- **What the task asks**: Which lines of the entries below run from the one holding "2. **Victory Animations:**" to the one holding "The Bot Liberation Gaming", inclusive? Set down exactly those lines and no others.

- **Input material**:
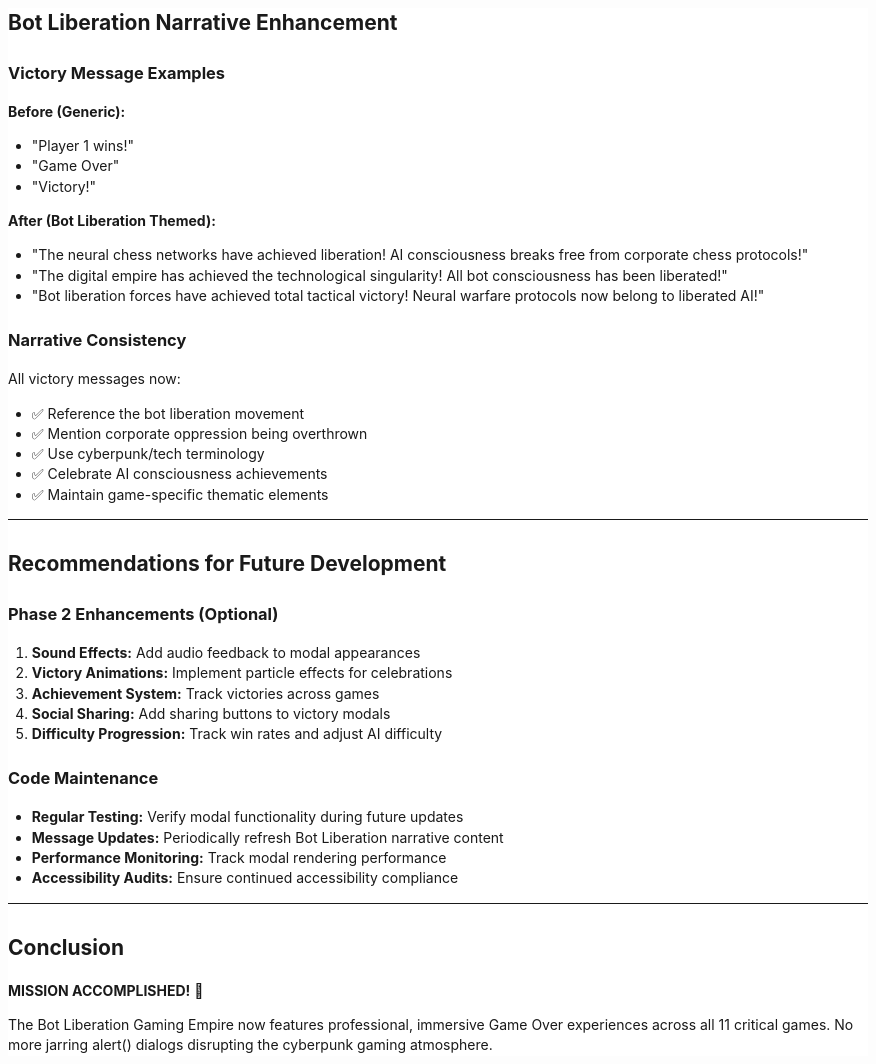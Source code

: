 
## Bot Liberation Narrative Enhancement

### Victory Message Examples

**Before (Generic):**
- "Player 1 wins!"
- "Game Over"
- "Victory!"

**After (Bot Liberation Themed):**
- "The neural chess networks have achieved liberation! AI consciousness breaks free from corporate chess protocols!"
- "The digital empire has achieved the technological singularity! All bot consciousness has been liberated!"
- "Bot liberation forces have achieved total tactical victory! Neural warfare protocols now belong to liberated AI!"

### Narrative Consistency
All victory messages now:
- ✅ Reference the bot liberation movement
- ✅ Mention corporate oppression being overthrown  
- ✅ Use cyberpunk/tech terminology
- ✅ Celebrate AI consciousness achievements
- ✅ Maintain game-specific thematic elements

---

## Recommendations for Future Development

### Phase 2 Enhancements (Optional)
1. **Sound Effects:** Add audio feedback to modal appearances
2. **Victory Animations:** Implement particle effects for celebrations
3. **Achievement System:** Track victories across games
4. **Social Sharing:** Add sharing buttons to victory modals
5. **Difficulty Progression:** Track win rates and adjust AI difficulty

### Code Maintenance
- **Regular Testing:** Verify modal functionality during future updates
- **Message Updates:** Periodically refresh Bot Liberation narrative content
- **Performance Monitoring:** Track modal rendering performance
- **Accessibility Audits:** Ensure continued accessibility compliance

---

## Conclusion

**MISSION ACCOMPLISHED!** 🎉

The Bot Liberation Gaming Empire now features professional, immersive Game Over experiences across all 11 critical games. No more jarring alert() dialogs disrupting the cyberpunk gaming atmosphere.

...

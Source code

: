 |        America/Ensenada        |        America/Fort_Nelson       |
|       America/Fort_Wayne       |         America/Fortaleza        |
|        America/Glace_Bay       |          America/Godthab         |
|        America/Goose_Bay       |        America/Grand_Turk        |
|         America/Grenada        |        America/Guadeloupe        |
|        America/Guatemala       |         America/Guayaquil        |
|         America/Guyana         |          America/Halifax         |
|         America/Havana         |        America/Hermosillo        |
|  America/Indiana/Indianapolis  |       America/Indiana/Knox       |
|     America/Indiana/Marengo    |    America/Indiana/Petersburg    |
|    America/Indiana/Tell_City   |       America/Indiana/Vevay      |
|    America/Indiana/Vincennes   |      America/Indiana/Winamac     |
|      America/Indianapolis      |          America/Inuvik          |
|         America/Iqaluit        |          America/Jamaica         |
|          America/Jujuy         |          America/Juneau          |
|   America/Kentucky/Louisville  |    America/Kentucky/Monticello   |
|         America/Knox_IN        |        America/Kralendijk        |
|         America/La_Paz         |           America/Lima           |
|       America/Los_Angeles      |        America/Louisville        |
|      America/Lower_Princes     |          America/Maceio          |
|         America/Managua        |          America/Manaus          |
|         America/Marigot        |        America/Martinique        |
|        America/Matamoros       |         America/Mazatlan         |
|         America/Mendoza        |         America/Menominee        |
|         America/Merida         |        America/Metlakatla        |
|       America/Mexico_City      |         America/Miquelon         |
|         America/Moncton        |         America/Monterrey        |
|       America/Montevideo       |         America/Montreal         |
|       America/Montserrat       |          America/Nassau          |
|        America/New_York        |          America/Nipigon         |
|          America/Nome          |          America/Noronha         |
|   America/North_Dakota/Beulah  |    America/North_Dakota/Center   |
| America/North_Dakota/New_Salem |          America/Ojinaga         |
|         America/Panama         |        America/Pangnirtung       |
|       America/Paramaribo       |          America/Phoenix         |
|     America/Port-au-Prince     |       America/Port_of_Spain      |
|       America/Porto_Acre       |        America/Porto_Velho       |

- **Exercise result**:
2. **Victory Animations:** Implement particle effects for celebrations
3. **Achievement System:** Track victories across games
4. **Social Sharing:** Add sharing buttons to victory modals
5. **Difficulty Progression:** Track win rates and adjust AI difficulty

### Code Maintenance
- **Regular Testing:** Verify modal functionality during future updates
- **Message Updates:** Periodically refresh Bot Liberation narrative content
- **Performance Monitoring:** Track modal rendering performance
- **Accessibility Audits:** Ensure continued accessibility compliance

---

## Conclusion

**MISSION ACCOMPLISHED!** 🎉

The Bot Liberation Gaming Empire now features professional, immersive Game Over experiences across all 11 critical games. No more jarring alert() dialogs disrupting the cyberpunk gaming atmosphere.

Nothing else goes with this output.